[Devel] [PATCH vz9 v3] ploop: port and fix the standby mode feature.

Alexander Atanasov alexander.atanasov at virtuozzo.com
Fri Nov 4 15:48:20 MSK 2022


Initially in commit 80da9c2abac9 ("ploop: add a standby mode") a flag
on the block device's request queue was added to put the queue
into standby mode on EBUSY. Later on, the list with errors was extended
in commit e868f1e0b1a3 ("ploop: move to standby after -ENOTCONN too") and
in commit 4b1eb3f667eb ("ploop: kaio: Enter standby mode on EIO as well").

These were introduced to solve a problem on a specific device,
that will clear the standby flag at some point.
But the problem is that the clear counterpart was missing
for the rest of the devices, so once ploop gets one of the errors
it stops processing requests indefinitely.

When porting the feature restrict the standby mode flag to work only
on devices that handle it.
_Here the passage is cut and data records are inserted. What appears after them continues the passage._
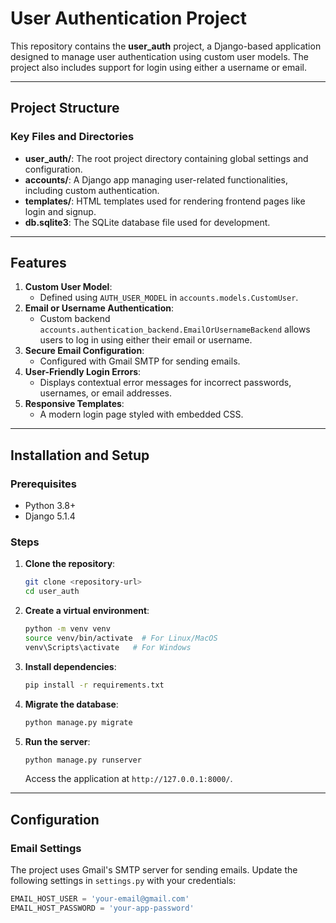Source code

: # User Authentication Project

This repository contains the **user_auth** project, a Django-based application designed to manage user authentication using custom user models. The project also includes support for login using either a username or email.

---

## Project Structure

### Key Files and Directories
- **user_auth/**: The root project directory containing global settings and configuration.
- **accounts/**: A Django app managing user-related functionalities, including custom authentication.
- **templates/**: HTML templates used for rendering frontend pages like login and signup.
- **db.sqlite3**: The SQLite database file used for development.

---

## Features
1. **Custom User Model**:
   - Defined using `AUTH_USER_MODEL` in `accounts.models.CustomUser`.
2. **Email or Username Authentication**:
   - Custom backend `accounts.authentication_backend.EmailOrUsernameBackend` allows users to log in using either their email or username.
3. **Secure Email Configuration**:
   - Configured with Gmail SMTP for sending emails.
4. **User-Friendly Login Errors**:
   - Displays contextual error messages for incorrect passwords, usernames, or email addresses.
5. **Responsive Templates**:
   - A modern login page styled with embedded CSS.

---

## Installation and Setup

### Prerequisites
- Python 3.8+
- Django 5.1.4

### Steps
1. **Clone the repository**:
   ```bash
   git clone <repository-url>
   cd user_auth
   ```

2. **Create a virtual environment**:
   ```bash
   python -m venv venv
   source venv/bin/activate  # For Linux/MacOS
   venv\Scripts\activate   # For Windows
   ```

3. **Install dependencies**:
   ```bash
   pip install -r requirements.txt
   ```

4. **Migrate the database**:
   ```bash
   python manage.py migrate
   ```

5. **Run the server**:
   ```bash
   python manage.py runserver
   ```
   Access the application at `http://127.0.0.1:8000/`.

---

## Configuration

### Email Settings
The project uses Gmail's SMTP server for sending emails. Update the following settings in `settings.py` with your credentials:
```python
EMAIL_HOST_USER = 'your-email@gmail.com'
EMAIL_HOST_PASSWORD = 'your-app-password'
```


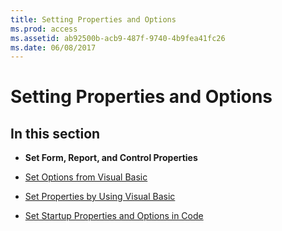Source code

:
 ```yaml
---
title: Setting Properties and Options
ms.prod: access
ms.assetid: ab92500b-acb9-487f-9740-4b9fea41fc26
ms.date: 06/08/2017
---
```



# Setting Properties and Options

## In this section


-  **Set Form, Report, and Control Properties**
    
- [Set Options from Visual Basic](set-options-from-visual-basic.md)
    
- [Set Properties by Using Visual Basic](set-properties-by-using-visual-basic.md)
    
- [Set Startup Properties and Options in Code](set-startup-properties-and-options-in-code.md)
To acheve this introduce a static key
to enable the flag handling only when key is enabled - checks are
at the start and at the end of every request and we want to avoid
performance impact from these checks.

On systems where we are in mixed mode, meaning we have both devices that
support the standby flag and devices that do not, a QUEUE_FLAG_STANDBY_EN
is introduced to indicate the standby support from the device.
Setting the QUEUE_FLAG_STANDBY_EN means the device promises to clear
QUEUE_FLAG_STANDBY flag when it recovers, so ploop can continue processing
requests.

To protect from errors we use the static key and the standby_en bit
as two fuses - if one is off we do not touch anything on the queue.
If we detect inconsistency at key or bits usage - we just warn
so it can be fixed.

The state of the flags is exported via /sys/block/*/queue/standby,
or at /sys/devices/virtual/block/*/queue depending on the device.
not supported - no enabled on the queue
on - queue is in standby mode, not processing requests
off - queue is processing requests

https://jira.sw.ru/browse/PSBM-142759
Signed-off-by: Alexander Atanasov <alexander.atanasov at virtuozzo.com>
---
 block/blk-sysfs.c            | 10 ++++++++++
 drivers/md/dm-ploop-map.c    | 35 ++++++++++++++++++++++++++++++++++-
 drivers/md/dm-ploop-target.c | 28 +++++++++++++++++++++++++++-
 drivers/md/dm-ploop.h        |  1 +
 include/linux/blkdev.h       |  4 ++++
 kernel/ve/ve.c               |  9 +++++++++
 6 files changed, 85 insertions(+), 2 deletions(-)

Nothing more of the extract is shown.